Consider a simple 2-class SVM, where the goal is to identify a hyperplane that linearly separates the instances and maximizes the boundary. It is quite intuitive to believe that the uncertainty of classifying instances is the highest around the margin or the support vectors, especially in a relaxed setting where you allow for a few training misclassification with introduction of slack variables.
Query by uncertainty
In uncertainty sampling, instances are preferred that receives the lowest class probability estimate by the ensemble of classifiers. The class probability is the highest probability with which an instance is assigned a class label. The degree of uncertainty could be measured as simply 1 - P(Y_hat|x), where Y_hat is the class label for with the conditional probability P(Y|x) is the highest. There are other ways to measure as well, like:
- Difference in conditional probability : P(Y1|x) - P(Y2|x), where Y1 is the class for which x has the highest probability and Y2 is the next highest.
Query by committee
The idea here is to form a committee of weak learners that are either totally different classification methods like decision tree, SVM, k-NN, etc or a bunch of same type of method, say like 100 decision trees that you generate via bagging. Each of these classifiers would work on the initial small set of labeled instances. The goal is here to identify those unlabeled instances for which base learners differ in their votes the most. Engelson and Dangon(1996) formulated a voted entropy to identify candidates for labeling.

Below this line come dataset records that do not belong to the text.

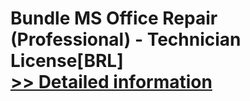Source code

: # Bundle MS Office Repair (Professional) - Technician License[BRL]<br />[>> Detailed information](https://secure.element5.com/esales/product.html?productid=300384688&affiliateid=200057808)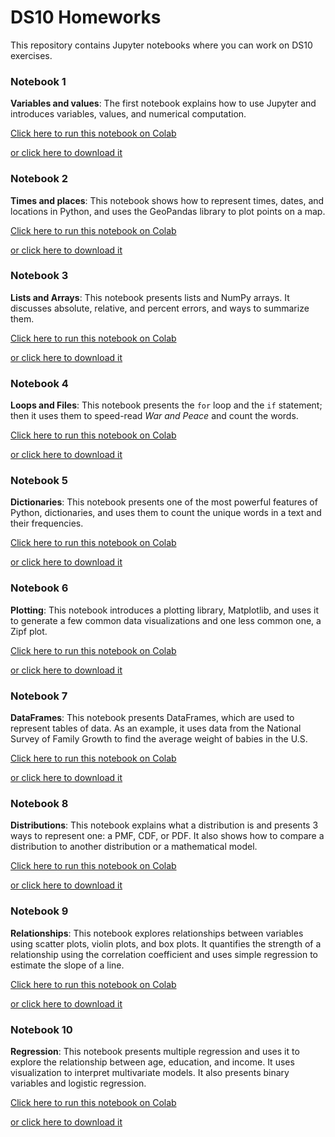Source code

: # DS10 Homeworks

This repository contains Jupyter notebooks where you can work on DS10 exercises.

### Notebook 1

**Variables and values**: The first notebook explains how to use Jupyter and introduces variables, values, and numerical computation.

[Click here to run this notebook on Colab](https://colab.research.google.com/github/stat10/DS10-Python-HW/blob/master/HW01_variables.ipynb)

[or click here to download it](https://github.com/stat10/DS10-Python-HW/raw/master/HW01_variables.ipynb)


### Notebook 2

**Times and places**: This notebook shows how to represent times, dates, and locations in Python, and uses the GeoPandas library to plot points on a map.

[Click here to run this notebook on Colab](https://colab.research.google.com/github/stat10/DS10-Python-HW/blob/master/HW02_times.ipynb)

[or click here to download it](https://github.com/stat10/DS10-Python-HW/raw/master/HW02_times.ipynb)


### Notebook 3

**Lists and Arrays**: This notebook presents lists and NumPy arrays.  It discusses absolute, relative, and percent errors, and ways to summarize them.

[Click here to run this notebook on Colab](https://colab.research.google.com/github/stat10/DS10-Python-HW/blob/master/HW03_arrays.ipynb)

[or click here to download it](https://github.com/stat10/DS10-Python-HW/raw/master/HW03_arrays.ipynb)


### Notebook 4

**Loops and Files**: This notebook presents the `for` loop and the `if` statement; then it uses them to speed-read *War and Peace* and count the words.

[Click here to run this notebook on Colab](https://colab.research.google.com/github/stat10/DS10-Python-HW/blob/master/HW04_loops.ipynb)

[or click here to download it](https://github.com/stat10/DS10-Python-HW/raw/master/HW04_loops.ipynb)


### Notebook 5

**Dictionaries**: This notebook presents one of the most powerful features of Python, dictionaries, and uses them to count the unique words in a text and their frequencies.

[Click here to run this notebook on Colab](https://colab.research.google.com/github/stat10/DS10-Python-HW/blob/master/HW05_dictionaries.ipynb)

[or click here to download it](https://github.com/stat10/DS10-Python-HW/raw/master/HW05_dictionaries.ipynb)


### Notebook 6

**Plotting**: This notebook introduces a plotting library, Matplotlib, and uses it to generate a few common data visualizations and one less common one, a Zipf plot.

[Click here to run this notebook on Colab](https://colab.research.google.com/github/stat10/DS10-Python-HW/blob/master/HW06_plotting.ipynb)

[or click here to download it](https://github.com/stat10/DS10-Python-HW/raw/master/HW06_plotting.ipynb)


### Notebook 7

**DataFrames**: This notebook presents DataFrames, which are used to represent tables of data.  As an example, it uses data from the National Survey of Family Growth to find the average weight of babies in the U.S.

[Click here to run this notebook on Colab](https://colab.research.google.com/github/stat10/DS10-Python-HW/blob/master/HW07_dataframes.ipynb)

[or click here to download it](https://github.com/stat10/DS10-Python-HW/raw/master/HW07_dataframes.ipynb)


### Notebook 8

**Distributions**: This notebook explains what a distribution is and presents 3 ways to represent one: a PMF, CDF, or PDF.  It also shows how to compare a distribution to another distribution or a mathematical model.

[Click here to run this notebook on Colab](https://colab.research.google.com/github/stat10/DS10-Python-HW/blob/master/HW08_distributions.ipynb)

[or click here to download it](https://github.com/stat10/DS10-Python-HW/raw/master/HW08_distributions.ipynb)


### Notebook 9

**Relationships**: This notebook explores relationships between variables using scatter plots, violin plots, and box plots.  It quantifies the strength of a relationship using the correlation coefficient and uses simple regression to estimate the slope of a line.

[Click here to run this notebook on Colab](https://colab.research.google.com/github/stat10/DS10-Python-HW/blob/master/HW09_relationships.ipynb)

[or click here to download it](https://github.com/stat10/DS10-Python-HW/raw/master/HW09_relationships.ipynb)


### Notebook 10

**Regression**: This notebook presents multiple regression and uses it to explore the relationship between age, education, and income.  It uses visualization to interpret multivariate models.  It also presents binary variables and logistic regression.

[Click here to run this notebook on Colab](https://colab.research.google.com/github/stat10/DS10-Python-HW/blob/master/HW10_regression.ipynb)

[or click here to download it](https://github.com/stat10/DS10-Python-HW/raw/master/HW10_regression.ipynb)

One of the extension to the uncertainty method that I am currently working on is how to avoid sampling an unlabeled instance as a candidate for labeling, the contribution to the model of which was potentially already explained by an earlier sampled unlabeled point within epsilon distance. One of the approach here could be to apply Canopy Clustering on identified candidates for labeling, i.e. add another point only if the distance to all the points so far in the canopy list is at-least T1.